__Instructions to follow__
Please report each line of the data below that contains "github".

__Data excerpts__
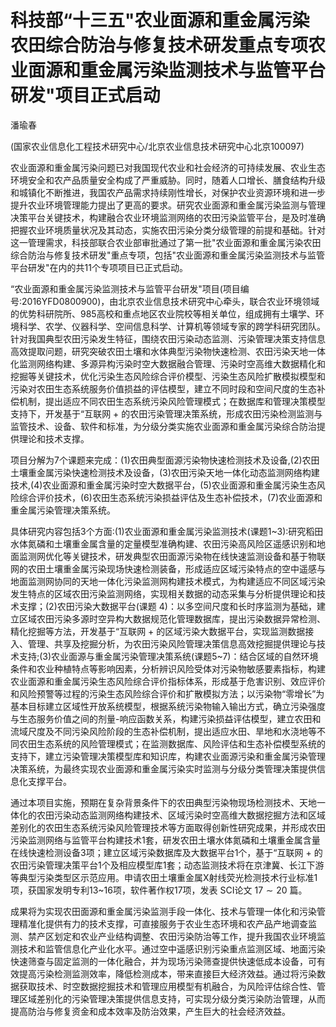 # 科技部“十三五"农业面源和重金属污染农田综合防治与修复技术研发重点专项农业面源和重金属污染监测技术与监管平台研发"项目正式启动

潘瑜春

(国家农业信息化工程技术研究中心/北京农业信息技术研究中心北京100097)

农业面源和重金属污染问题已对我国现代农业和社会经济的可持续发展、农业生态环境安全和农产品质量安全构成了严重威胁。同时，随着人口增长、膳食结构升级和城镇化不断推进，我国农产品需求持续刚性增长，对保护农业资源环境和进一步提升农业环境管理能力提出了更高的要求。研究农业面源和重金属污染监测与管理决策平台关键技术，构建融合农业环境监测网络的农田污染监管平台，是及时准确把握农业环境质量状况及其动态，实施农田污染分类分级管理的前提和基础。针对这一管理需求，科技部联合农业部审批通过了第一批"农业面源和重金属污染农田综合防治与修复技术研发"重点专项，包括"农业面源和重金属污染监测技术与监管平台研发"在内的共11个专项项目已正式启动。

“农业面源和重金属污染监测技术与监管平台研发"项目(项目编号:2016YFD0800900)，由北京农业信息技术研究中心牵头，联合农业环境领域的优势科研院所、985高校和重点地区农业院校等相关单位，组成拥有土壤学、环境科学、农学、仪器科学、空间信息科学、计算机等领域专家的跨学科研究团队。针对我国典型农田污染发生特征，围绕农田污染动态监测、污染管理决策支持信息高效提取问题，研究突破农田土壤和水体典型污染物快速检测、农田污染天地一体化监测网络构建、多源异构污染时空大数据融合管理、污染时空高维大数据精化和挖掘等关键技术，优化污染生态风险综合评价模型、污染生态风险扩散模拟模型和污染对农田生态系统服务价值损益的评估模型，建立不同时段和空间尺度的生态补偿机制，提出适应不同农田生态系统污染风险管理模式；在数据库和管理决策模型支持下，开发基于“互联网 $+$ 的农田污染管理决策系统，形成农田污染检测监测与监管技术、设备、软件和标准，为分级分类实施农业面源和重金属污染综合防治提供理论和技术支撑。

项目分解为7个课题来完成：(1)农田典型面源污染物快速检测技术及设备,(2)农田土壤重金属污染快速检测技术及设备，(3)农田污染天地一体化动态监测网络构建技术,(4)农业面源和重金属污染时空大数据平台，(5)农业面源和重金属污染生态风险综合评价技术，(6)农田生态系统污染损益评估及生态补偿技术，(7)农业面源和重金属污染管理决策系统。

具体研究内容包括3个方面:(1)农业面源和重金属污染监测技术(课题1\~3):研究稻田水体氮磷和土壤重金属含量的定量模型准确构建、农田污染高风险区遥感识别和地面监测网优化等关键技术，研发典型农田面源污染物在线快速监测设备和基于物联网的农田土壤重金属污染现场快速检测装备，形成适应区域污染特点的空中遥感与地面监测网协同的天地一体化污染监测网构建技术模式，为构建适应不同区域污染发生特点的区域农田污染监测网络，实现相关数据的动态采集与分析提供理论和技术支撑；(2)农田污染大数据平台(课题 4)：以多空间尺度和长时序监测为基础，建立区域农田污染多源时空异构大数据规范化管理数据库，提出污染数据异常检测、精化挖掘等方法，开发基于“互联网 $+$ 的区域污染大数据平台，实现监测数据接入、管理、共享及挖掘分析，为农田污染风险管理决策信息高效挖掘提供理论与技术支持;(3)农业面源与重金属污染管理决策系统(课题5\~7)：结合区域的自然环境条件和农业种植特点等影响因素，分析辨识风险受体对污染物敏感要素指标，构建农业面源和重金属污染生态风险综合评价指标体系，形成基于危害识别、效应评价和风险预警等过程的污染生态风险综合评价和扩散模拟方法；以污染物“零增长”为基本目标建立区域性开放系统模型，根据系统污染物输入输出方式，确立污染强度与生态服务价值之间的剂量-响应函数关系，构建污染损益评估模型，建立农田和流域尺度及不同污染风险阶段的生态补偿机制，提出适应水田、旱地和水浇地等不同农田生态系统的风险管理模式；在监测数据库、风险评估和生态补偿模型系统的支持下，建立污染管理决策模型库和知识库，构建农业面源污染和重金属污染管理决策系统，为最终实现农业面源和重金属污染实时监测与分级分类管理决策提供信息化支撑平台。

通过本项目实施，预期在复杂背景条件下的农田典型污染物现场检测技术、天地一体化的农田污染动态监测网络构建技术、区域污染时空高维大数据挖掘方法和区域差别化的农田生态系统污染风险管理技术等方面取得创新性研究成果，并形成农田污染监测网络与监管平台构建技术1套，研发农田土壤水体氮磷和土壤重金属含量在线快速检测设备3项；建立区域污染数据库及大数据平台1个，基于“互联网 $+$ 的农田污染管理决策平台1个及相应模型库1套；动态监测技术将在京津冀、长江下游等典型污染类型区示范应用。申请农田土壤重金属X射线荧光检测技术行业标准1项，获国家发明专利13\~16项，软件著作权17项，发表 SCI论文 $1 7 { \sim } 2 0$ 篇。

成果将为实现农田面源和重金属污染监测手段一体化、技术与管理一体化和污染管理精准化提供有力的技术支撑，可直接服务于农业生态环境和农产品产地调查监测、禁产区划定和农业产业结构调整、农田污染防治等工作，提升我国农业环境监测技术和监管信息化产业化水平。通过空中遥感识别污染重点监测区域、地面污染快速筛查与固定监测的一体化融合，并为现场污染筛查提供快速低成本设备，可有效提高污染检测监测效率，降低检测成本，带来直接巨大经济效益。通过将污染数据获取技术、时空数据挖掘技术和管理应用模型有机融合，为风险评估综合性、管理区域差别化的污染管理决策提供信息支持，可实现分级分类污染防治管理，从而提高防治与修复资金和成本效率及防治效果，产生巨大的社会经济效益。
==
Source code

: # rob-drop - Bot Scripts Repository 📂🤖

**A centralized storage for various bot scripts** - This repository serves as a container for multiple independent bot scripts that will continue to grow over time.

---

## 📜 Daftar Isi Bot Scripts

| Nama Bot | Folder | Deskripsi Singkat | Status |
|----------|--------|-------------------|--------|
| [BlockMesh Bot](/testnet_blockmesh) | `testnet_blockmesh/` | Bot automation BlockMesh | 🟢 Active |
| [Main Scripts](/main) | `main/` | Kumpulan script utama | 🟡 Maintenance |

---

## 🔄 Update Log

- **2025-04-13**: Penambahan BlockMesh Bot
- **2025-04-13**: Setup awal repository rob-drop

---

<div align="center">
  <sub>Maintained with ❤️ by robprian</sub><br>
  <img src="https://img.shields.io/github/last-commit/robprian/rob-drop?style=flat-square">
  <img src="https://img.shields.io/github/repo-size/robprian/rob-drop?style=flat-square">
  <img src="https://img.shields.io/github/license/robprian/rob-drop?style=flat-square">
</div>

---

__Response__
  <img src="https://img.shields.io/github/last-commit/robprian/rob-drop?style=flat-square">
  <img src="https://img.shields.io/github/repo-size/robprian/rob-drop?style=flat-square">
  <img src="https://img.shields.io/github/license/robprian/rob-drop?style=flat-square">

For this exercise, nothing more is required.